* **WORK TO COMPLETE**:
Leaving the images aside, print every record in the material exactly.
==== RAW DATA ====
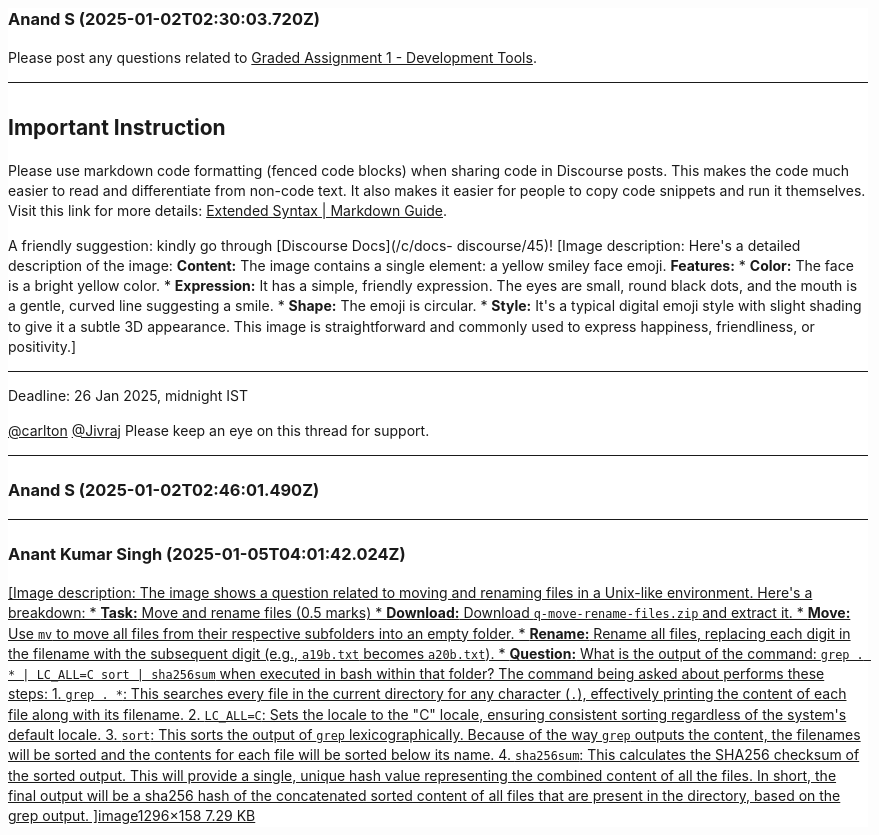 ### Anand S (2025-01-02T02:30:03.720Z)

Please post any questions related to [Graded Assignment 1 - Development
Tools](https://exam.sanand.workers.dev/tds-2025-01-ga1).

* * *

## Important Instruction

Please use markdown code formatting (fenced code blocks) when sharing code in Discourse posts. This makes the code much easier to read and differentiate from non-code text. It also makes it easier for people to copy code snippets and run it themselves. Visit this link for more details: [Extended Syntax | Markdown Guide](https://www.markdownguide.org/extended-syntax/#fenced-code-blocks).

A friendly suggestion: kindly go through [Discourse Docs](/c/docs-
discourse/45)! [Image description: Here's a detailed description of the image:
**Content:** The image contains a single element: a yellow smiley face emoji.
**Features:** * **Color:** The face is a bright yellow color. *
**Expression:** It has a simple, friendly expression. The eyes are small,
round black dots, and the mouth is a gentle, curved line suggesting a smile. *
**Shape:** The emoji is circular. * **Style:** It's a typical digital emoji
style with slight shading to give it a subtle 3D appearance. This image is
straightforward and commonly used to express happiness, friendliness, or
positivity.]

* * *

Deadline: 26 Jan 2025, midnight IST

[@carlton](/u/carlton) [@Jivraj](/u/jivraj) Please keep an eye on this thread
for support.


---
### Anand S (2025-01-02T02:46:01.490Z)




---
### Anant Kumar Singh (2025-01-05T04:01:42.024Z)

[[Image description: The image shows a question related to moving and renaming files in a Unix-like environment. Here's a breakdown: * **Task:** Move and rename files (0.5 marks) * **Download:** Download `q-move-rename-files.zip` and extract it. * **Move:** Use `mv` to move all files from their respective subfolders into an empty folder. * **Rename:** Rename all files, replacing each digit in the filename with the subsequent digit (e.g., `a19b.txt` becomes `a20b.txt`). * **Question:** What is the output of the command: `grep . * | LC_ALL=C sort | sha256sum` when executed in bash within that folder? The command being asked about performs these steps: 1\. `grep . *`: This searches every file in the current directory for any character (`.`), effectively printing the content of each file along with its filename. 2\. `LC_ALL=C`: Sets the locale to the "C" locale, ensuring consistent sorting regardless of the system's default locale. 3\. `sort`: This sorts the output of `grep` lexicographically. Because of the way `grep` outputs the content, the filenames will be sorted and the contents for each file will be sorted below its name. 4\. `sha256sum`: This calculates the SHA256 checksum of the sorted output. This will provide a single, unique hash value representing the combined content of all the files. In short, the final output will be a sha256 hash of the concatenated sorted content of all files that are present in the directory, based on the grep output. ]image1296×158 7.29 KB](https://europe1.discourse-cdn.com/flex013/uploads/iitm/original/3X/f/8/f8af7c6e2fe001c8bf000605b52c903e1b0e6fe1.png "image")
====
* **EXPECTED ANSWER**:
 ### Anand S (2025-01-02T02:30:03.720Z)

Please post any questions related to [Graded Assignment 1 - Development
Tools](https://exam.sanand.workers.dev/tds-2025-01-ga1).

* * *

## Important Instruction

Please use markdown code formatting (fenced code blocks) when sharing code in Discourse posts. This makes the code much easier to read and differentiate from non-code text. It also makes it easier for people to copy code snippets and run it themselves. Visit this link for more details: [Extended Syntax | Markdown Guide](https://www.markdownguide.org/extended-syntax/#fenced-code-blocks).

A friendly suggestion: kindly go through [Discourse Docs](/c/docs-
discourse/45)! [Image description: Here's a detailed description of the image:
**Content:** The image contains a single element: a yellow smiley face emoji.
**Features:** * **Color:** The face is a bright yellow color. *
**Expression:** It has a simple, friendly expression. The eyes are small,
round black dots, and the mouth is a gentle, curved line suggesting a smile. *
**Shape:** The emoji is circular. * **Style:** It's a typical digital emoji
style with slight shading to give it a subtle 3D appearance. This image is
straightforward and commonly used to express happiness, friendliness, or
positivity.]

* * *

Deadline: 26 Jan 2025, midnight IST

[@carlton](/u/carlton) [@Jivraj](/u/jivraj) Please keep an eye on this thread
for support.


---
### Anand S (2025-01-02T02:46:01.490Z)




---
### Anant Kumar Singh (2025-01-05T04:01:42.024Z)

[[Image description: The image shows a question related to moving and renaming files in a Unix-like environment. Here's a breakdown: * **Task:** Move and rename files (0.5 marks) * **Download:** Download `q-move-rename-files.zip` and extract it. * **Move:** Use `mv` to move all files from their respective subfolders into an empty folder. * **Rename:** Rename all files, replacing each digit in the filename with the subsequent digit (e.g., `a19b.txt` becomes `a20b.txt`). * **Question:** What is the output of the command: `grep . * | LC_ALL=C sort | sha256sum` when executed in bash within that folder? The command being asked about performs these steps: 1\. `grep . *`: This searches every file in the current directory for any character (`.`), effectively printing the content of each file along with its filename. 2\. `LC_ALL=C`: Sets the locale to the "C" locale, ensuring consistent sorting regardless of the system's default locale. 3\. `sort`: This sorts the output of `grep` lexicographically. Because of the way `grep` outputs the content, the filenames will be sorted and the contents for each file will be sorted below its name. 4\. `sha256sum`: This calculates the SHA256 checksum of the sorted output. This will provide a single, unique hash value representing the combined content of all the files. In short, the final output will be a sha256 hash of the concatenated sorted content of all files that are present in the directory, based on the grep output. ]image1296×158 7.29 KB](https://europe1.discourse-cdn.com/flex013/uploads/iitm/original/3X/f/8/f8af7c6e2fe001c8bf000605b52c903e1b0e6fe1.png "image")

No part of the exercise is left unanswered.